Spaces:

huggingface
/

HuggingDiscussions

Running

App Files Files Community

[FEEDBACK] Inference Providers

#49

by julien-c - opened Jan 17, 2025

Discussion

julien-c

Hugging Face org Jan 17, 2025

Any inference provider you love, and that you'd like to be able to access directly from the Hub?

reach-vb

Jan 28, 2025

•

edited Jan 28, 2025

Love that I can call DeepSeek R1 directly from the Hub 🔥

from huggingface_hub import InferenceClient

client = InferenceClient(
    provider="together",
    api_key="xxxxxxxxxxxxxxxxxxxxxxxx"
)

messages = [
    {
        "role": "user",
        "content": "What is the capital of France?"
    }
]

completion = client.chat.completions.create(
    model="deepseek-ai/DeepSeek-R1", 
    messages=messages, 
    max_tokens=500
)

print(completion.choices[0].message)

benhaotang

Jan 28, 2025

•

edited Jan 28, 2025

Is it possible to set a monthly payment budget or rate limits for all the external providers? I don't see such options in billings tab.
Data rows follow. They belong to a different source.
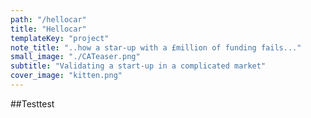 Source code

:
 ```yaml
---
path: "/hellocar"
title: "Hellocar"
templateKey: "project"
note_title: "..how a star-up with a £million of funding fails..."
small_image: "./CATeaser.png"
subtitle: "Validating a start-up in a complicated market"
cover_image: "kitten.png"
---
```


##Testtest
In case a key is or session token is stolen, it can be quite dangerous to my thin wallet:(

julien-c

Hugging Face org Jan 28, 2025

@benhaotang you already get spending notifications when crossing important thresholds ($10, $100, $1,000) but we'll add spending limits in the future

benhaotang

Jan 28, 2025

•

edited Jan 28, 2025

@benhaotang you already get spending notifications when crossing important thresholds ($10, $100, $1,000) but we'll add spending limits in the future

Thanks for your quick reply, good to know!

sylanaustin

Jan 28, 2025

Would be great if you could add Nebius AI Studio to the list :) New inference provider on the market, with the absolute cheapest prices and the highest rate limits...

Hazzzardous

Jan 28, 2025

Could be good to add featherless.ai

teentitan

Jan 28, 2025

TitanML !!

160 hidden messages

Expand all

uomi-admin

29 days ago

Hi @Wauplin @SBrandeis @julien-c @hanouticelina — opening the registration for UomiRouter as a new inference provider.

UomiRouter is an OpenAI-compatible inference network. Traffic is served by accredited operator nodes that are part of the UOMI network — each operator runs the engine on their own GPU hardware (datacenter or homelab) after a hardware + reliability vetting. Throughput and quality SLAs are guaranteed across the listed catalog. Operators commit to a strict privacy policy (no prompt logging, no training-data collection), payload obfuscation in transit and at rest, and OPoC (Off-chain Proof of Computation): every response is signed by the operator's wallet key and carries a SHA256 of the output (returned as x-wallet-signature / x-wallet-pubkey headers), and a sampled fraction is cross-dispatched to an independent operator for re-verification. The on-chain anchoring layer on UOMI L1 is the next milestone and is not live yet.

The differentiator vs centralized APIs (closed box) and naive decentralized GPU markets (no proof of computation at all) is verifiability today: clients can check off-chain that the operator they were billed for actually produced the tokens they got.

3 PRs already open per the new-provider checklist

huggingface.js: https://github.com/huggingface/huggingface.js/pull/2193
huggingface_hub: https://github.com/huggingface/huggingface_hub/pull/4256
hub-docs (page + sidebar + table + logos): https://github.com/huggingface/hub-docs/pull/2499

Integration details

Endpoint: https://gateway.uomi.ai (OpenAI Chat Completions spec; streaming, tool calling, structured output, vision via Qwen3.6-VL all supported)
Billing endpoint live: POST /partner/hf/billing returns {requests:[{requestId, costNanoUsd}]} per spec, batched up to 10k. Auth token ready to share via DM.
Per-request Inference-Id header: UUID4 emitted on every response.
Org: uomi-network — Team plan active, ready for the server-side partner-flag flip so we can call /api/partners/uomirouter/models for the staging mappings.

Initial catalog (3 conversational models)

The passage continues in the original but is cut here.